Please use this identifier to cite or link to this item:
Title: Uncertainty-based spatial association rule mining
Authors: Zhang, Anshu
Advisors: Shi, Wenzhong (LSGI)
Keywords: Geographic information systems
Geospatial data
Data mining
Issue Date: 2017
Publisher: The Hong Kong Polytechnic University
Abstract: Spatial association rule mining (SARM) is the discovery of implicit 'antecedent --> consequence' rules from spatial databases. SARM is an emerging topic in geographical information science (GISc) and a powerful tool in research and practice. The key to usefulness of SARM results is their reliability: the abundance of authentic rules, control over the risk of spurious rules, and goodness of rule interestingness measure (RIM) values. Such reliability, however, faces great challenges from uncertainties of various types and sources. Uncertainty-based SARM, proposed in this thesis, aims at enhancing the reliability of SARM results on all three aforesaid aspects via novel and improved uncertainty handling methods. In response to three critical uncertainty issues in SARM: data error, gradual/vague spatial concept, and uncertain concept modelling, this thesis realises the following three interrelated objectives: Mining significant spatial association rules from uncertain data: a new statistical test on the rules is developed to correct existing statistically sound test, which is indispensable for strict control over spurious rules, for distortions due to data error. The new test combines original data error propagation modelling as well as simulative processes.
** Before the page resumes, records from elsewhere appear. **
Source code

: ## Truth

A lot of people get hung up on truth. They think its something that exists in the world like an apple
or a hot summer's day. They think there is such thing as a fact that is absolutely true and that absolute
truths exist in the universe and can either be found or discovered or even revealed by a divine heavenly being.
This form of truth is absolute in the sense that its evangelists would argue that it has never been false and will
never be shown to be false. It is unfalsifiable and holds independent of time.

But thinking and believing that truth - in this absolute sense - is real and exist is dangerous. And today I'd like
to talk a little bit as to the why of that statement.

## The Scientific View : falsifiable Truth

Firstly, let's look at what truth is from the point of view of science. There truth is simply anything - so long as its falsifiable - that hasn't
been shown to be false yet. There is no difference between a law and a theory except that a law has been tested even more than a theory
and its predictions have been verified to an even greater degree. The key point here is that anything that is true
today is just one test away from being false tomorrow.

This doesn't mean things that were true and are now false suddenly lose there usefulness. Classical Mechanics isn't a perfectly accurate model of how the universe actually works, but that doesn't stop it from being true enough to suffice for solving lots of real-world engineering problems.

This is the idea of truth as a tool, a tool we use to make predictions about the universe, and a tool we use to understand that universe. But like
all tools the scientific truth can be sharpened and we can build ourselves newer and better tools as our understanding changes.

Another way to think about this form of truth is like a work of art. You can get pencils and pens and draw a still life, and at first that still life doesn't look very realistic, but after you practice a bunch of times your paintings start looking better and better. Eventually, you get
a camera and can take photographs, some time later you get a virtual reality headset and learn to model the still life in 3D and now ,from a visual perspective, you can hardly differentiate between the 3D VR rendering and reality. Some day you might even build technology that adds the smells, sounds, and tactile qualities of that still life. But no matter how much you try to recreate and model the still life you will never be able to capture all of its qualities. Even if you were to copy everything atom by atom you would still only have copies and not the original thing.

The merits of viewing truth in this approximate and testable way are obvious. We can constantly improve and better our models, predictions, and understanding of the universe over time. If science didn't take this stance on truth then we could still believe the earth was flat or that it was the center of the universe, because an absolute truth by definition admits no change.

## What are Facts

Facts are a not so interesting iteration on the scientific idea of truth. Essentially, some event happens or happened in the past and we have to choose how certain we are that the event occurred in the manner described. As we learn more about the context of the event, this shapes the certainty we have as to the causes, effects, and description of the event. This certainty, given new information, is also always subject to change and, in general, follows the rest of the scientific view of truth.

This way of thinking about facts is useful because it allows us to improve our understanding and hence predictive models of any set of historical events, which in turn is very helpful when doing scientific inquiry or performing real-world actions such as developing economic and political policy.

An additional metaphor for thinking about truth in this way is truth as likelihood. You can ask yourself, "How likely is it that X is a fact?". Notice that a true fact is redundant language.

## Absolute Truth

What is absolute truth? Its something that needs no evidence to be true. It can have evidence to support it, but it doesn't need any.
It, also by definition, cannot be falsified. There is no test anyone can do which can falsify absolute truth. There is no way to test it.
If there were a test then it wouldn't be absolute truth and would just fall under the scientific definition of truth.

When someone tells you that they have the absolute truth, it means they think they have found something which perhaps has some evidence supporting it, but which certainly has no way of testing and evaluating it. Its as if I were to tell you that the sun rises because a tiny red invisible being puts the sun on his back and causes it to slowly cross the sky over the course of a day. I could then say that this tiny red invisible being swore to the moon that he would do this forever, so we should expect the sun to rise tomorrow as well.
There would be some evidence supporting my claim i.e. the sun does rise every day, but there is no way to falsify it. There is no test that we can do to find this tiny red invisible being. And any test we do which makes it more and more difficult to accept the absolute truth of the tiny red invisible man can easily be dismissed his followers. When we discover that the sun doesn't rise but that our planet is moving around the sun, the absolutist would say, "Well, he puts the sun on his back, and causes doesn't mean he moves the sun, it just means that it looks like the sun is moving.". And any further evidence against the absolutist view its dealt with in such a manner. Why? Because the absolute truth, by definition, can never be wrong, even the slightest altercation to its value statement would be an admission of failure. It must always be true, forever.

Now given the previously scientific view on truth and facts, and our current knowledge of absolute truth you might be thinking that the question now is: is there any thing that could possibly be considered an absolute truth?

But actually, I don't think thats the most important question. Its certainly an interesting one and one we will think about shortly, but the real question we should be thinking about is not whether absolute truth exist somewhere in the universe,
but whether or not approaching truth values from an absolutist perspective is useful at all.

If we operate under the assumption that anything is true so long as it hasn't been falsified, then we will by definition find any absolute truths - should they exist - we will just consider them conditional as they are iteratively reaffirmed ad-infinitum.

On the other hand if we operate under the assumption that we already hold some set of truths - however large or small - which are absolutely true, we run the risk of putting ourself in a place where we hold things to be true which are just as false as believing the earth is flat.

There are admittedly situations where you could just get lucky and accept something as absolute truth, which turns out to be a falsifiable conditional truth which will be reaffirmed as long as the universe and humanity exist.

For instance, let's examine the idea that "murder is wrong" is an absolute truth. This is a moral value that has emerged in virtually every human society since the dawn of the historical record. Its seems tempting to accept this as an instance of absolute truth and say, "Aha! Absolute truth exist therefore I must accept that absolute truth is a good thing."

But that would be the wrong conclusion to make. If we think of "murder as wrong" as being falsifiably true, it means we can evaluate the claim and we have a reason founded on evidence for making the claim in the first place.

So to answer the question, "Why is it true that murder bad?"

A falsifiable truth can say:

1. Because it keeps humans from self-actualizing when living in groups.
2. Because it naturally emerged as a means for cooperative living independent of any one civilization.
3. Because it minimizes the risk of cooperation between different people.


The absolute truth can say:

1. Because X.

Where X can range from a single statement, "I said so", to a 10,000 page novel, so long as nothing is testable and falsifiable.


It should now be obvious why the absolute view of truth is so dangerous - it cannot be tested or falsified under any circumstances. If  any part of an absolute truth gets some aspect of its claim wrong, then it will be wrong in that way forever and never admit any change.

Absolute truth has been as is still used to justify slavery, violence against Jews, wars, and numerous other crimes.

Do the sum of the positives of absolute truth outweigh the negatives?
The new method can averagely compensate 50% loss of true rules due to data error, thus markedly enrich authentic results. Such efficacy is also largely robust to inaccurate data error information and dependent error probabilities in practical imperfect data. Gaussian-curve-based fuzzy data discretization and crisp-fuzzy SARM: a Gaussian-curve-based model is presented to strengthen spatial semantics in fuzzy data discretization. Also, crisp-fuzzy SARM is originated to synthesise statistically sound testing based on ordinary (crisp) SARM, and RIM evaluation based on fuzzy rules. The techniques can discover at least twice as many authentic rules as conventional fuzzy SARM; avoid large overestimations of RIM values, usually by more than 50%, in ordinary SARM; and keep minimal risk of spurious rules.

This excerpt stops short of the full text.